## TRY IT
Leave out the pictures, then return the records word for word.

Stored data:
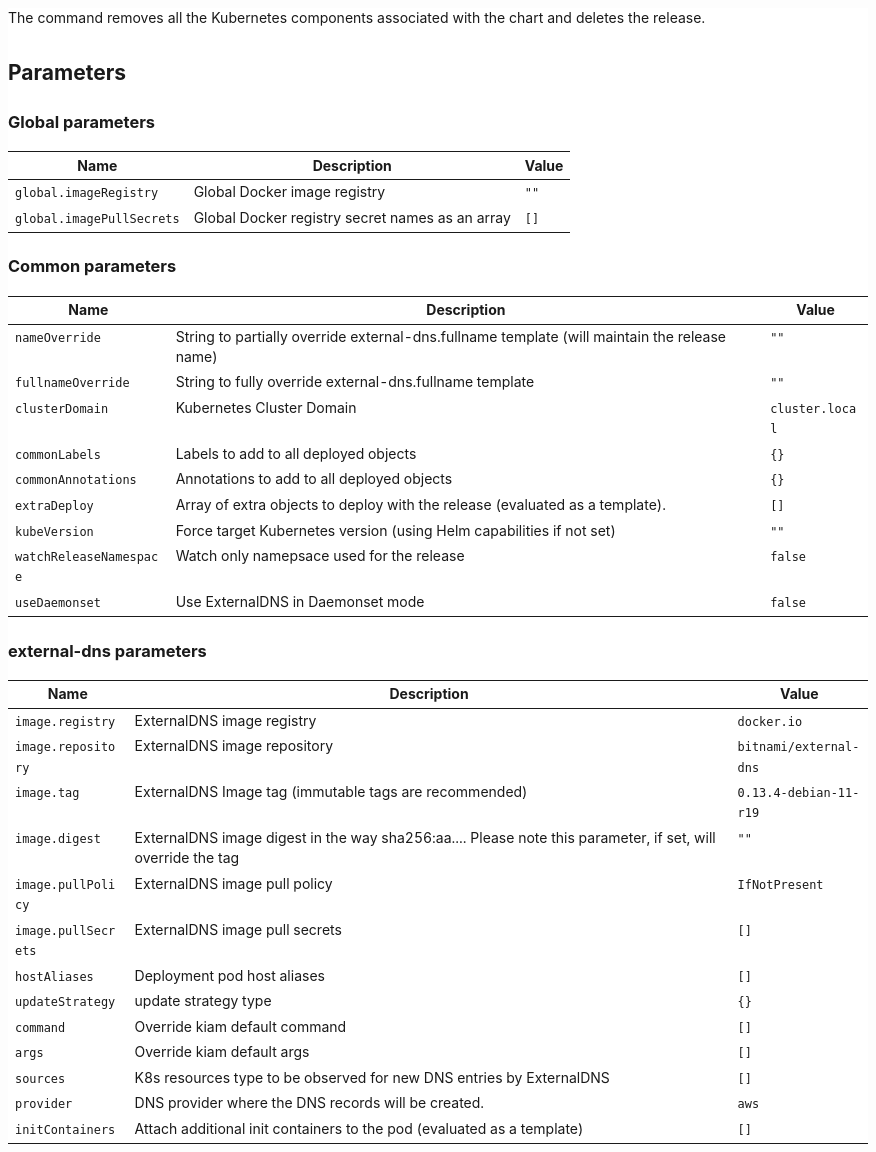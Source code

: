 The command removes all the Kubernetes components associated with the chart and deletes the release.

## Parameters

### Global parameters

| Name                      | Description                                     | Value |
| ------------------------- | ----------------------------------------------- | ----- |
| `global.imageRegistry`    | Global Docker image registry                    | `""`  |
| `global.imagePullSecrets` | Global Docker registry secret names as an array | `[]`  |

### Common parameters

| Name                    | Description                                                                                  | Value           |
| ----------------------- | -------------------------------------------------------------------------------------------- | --------------- |
| `nameOverride`          | String to partially override external-dns.fullname template (will maintain the release name) | `""`            |
| `fullnameOverride`      | String to fully override external-dns.fullname template                                      | `""`            |
| `clusterDomain`         | Kubernetes Cluster Domain                                                                    | `cluster.local` |
| `commonLabels`          | Labels to add to all deployed objects                                                        | `{}`            |
| `commonAnnotations`     | Annotations to add to all deployed objects                                                   | `{}`            |
| `extraDeploy`           | Array of extra objects to deploy with the release (evaluated as a template).                 | `[]`            |
| `kubeVersion`           | Force target Kubernetes version (using Helm capabilities if not set)                         | `""`            |
| `watchReleaseNamespace` | Watch only namepsace used for the release                                                    | `false`         |
| `useDaemonset`          | Use ExternalDNS in Daemonset mode                                                            | `false`         |

### external-dns parameters

| Name                                            | Description                                                                                                                                                                  | Value                     |
| ----------------------------------------------- | ---------------------------------------------------------------------------------------------------------------------------------------------------------------------------- | ------------------------- |
| `image.registry`                                | ExternalDNS image registry                                                                                                                                                   | `docker.io`               |
| `image.repository`                              | ExternalDNS image repository                                                                                                                                                 | `bitnami/external-dns`    |
| `image.tag`                                     | ExternalDNS Image tag (immutable tags are recommended)                                                                                                                       | `0.13.4-debian-11-r19`    |
| `image.digest`                                  | ExternalDNS image digest in the way sha256:aa.... Please note this parameter, if set, will override the tag                                                                  | `""`                      |
| `image.pullPolicy`                              | ExternalDNS image pull policy                                                                                                                                                | `IfNotPresent`            |
| `image.pullSecrets`                             | ExternalDNS image pull secrets                                                                                                                                               | `[]`                      |
| `hostAliases`                                   | Deployment pod host aliases                                                                                                                                                  | `[]`                      |
| `updateStrategy`                                | update strategy type                                                                                                                                                         | `{}`                      |
| `command`                                       | Override kiam default command                                                                                                                                                | `[]`                      |
| `args`                                          | Override kiam default args                                                                                                                                                   | `[]`                      |
| `sources`                                       | K8s resources type to be observed for new DNS entries by ExternalDNS                                                                                                         | `[]`                      |
| `provider`                                      | DNS provider where the DNS records will be created.                                                                                                                          | `aws`                     |
| `initContainers`                                | Attach additional init containers to the pod (evaluated as a template)                                                                                                       | `[]`                      |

## ANSWER BOX
Source code

: The command removes all the Kubernetes components associated with the chart and deletes the release.

## Parameters

### Global parameters

| Name                      | Description                                     | Value |
| ------------------------- | ----------------------------------------------- | ----- |
| `global.imageRegistry`    | Global Docker image registry                    | `""`  |
| `global.imagePullSecrets` | Global Docker registry secret names as an array | `[]`  |

### Common parameters

| Name                    | Description                                                                                  | Value           |
| ----------------------- | -------------------------------------------------------------------------------------------- | --------------- |
| `nameOverride`          | String to partially override external-dns.fullname template (will maintain the release name) | `""`            |
| `fullnameOverride`      | String to fully override external-dns.fullname template                                      | `""`            |
| `clusterDomain`         | Kubernetes Cluster Domain                                                                    | `cluster.local` |
| `commonLabels`          | Labels to add to all deployed objects                                                        | `{}`            |
| `commonAnnotations`     | Annotations to add to all deployed objects                                                   | `{}`            |
| `extraDeploy`           | Array of extra objects to deploy with the release (evaluated as a template).                 | `[]`            |
| `kubeVersion`           | Force target Kubernetes version (using Helm capabilities if not set)                         | `""`            |
| `watchReleaseNamespace` | Watch only namepsace used for the release                                                    | `false`         |
| `useDaemonset`          | Use ExternalDNS in Daemonset mode                                                            | `false`         |

### external-dns parameters

| Name                                            | Description                                                                                                                                                                  | Value                     |
| ----------------------------------------------- | ---------------------------------------------------------------------------------------------------------------------------------------------------------------------------- | ------------------------- |
| `image.registry`                                | ExternalDNS image registry                                                                                                                                                   | `docker.io`               |
| `image.repository`                              | ExternalDNS image repository                                                                                                                                                 | `bitnami/external-dns`    |
| `image.tag`                                     | ExternalDNS Image tag (immutable tags are recommended)                                                                                                                       | `0.13.4-debian-11-r19`    |
| `image.digest`                                  | ExternalDNS image digest in the way sha256:aa.... Please note this parameter, if set, will override the tag                                                                  | `""`                      |
| `image.pullPolicy`                              | ExternalDNS image pull policy                                                                                                                                                | `IfNotPresent`            |
| `image.pullSecrets`                             | ExternalDNS image pull secrets                                                                                                                                               | `[]`                      |
| `hostAliases`                                   | Deployment pod host aliases                                                                                                                                                  | `[]`                      |
| `updateStrategy`                                | update strategy type                                                                                                                                                         | `{}`                      |
| `command`                                       | Override kiam default command                                                                                                                                                | `[]`                      |
| `args`                                          | Override kiam default args                                                                                                                                                   | `[]`                      |
| `sources`                                       | K8s resources type to be observed for new DNS entries by ExternalDNS                                                                                                         | `[]`                      |
| `provider`                                      | DNS provider where the DNS records will be created.                                                                                                                          | `aws`                     |
| `initContainers`                                | Attach additional init containers to the pod (evaluated as a template)                                                                                                       | `[]`                      |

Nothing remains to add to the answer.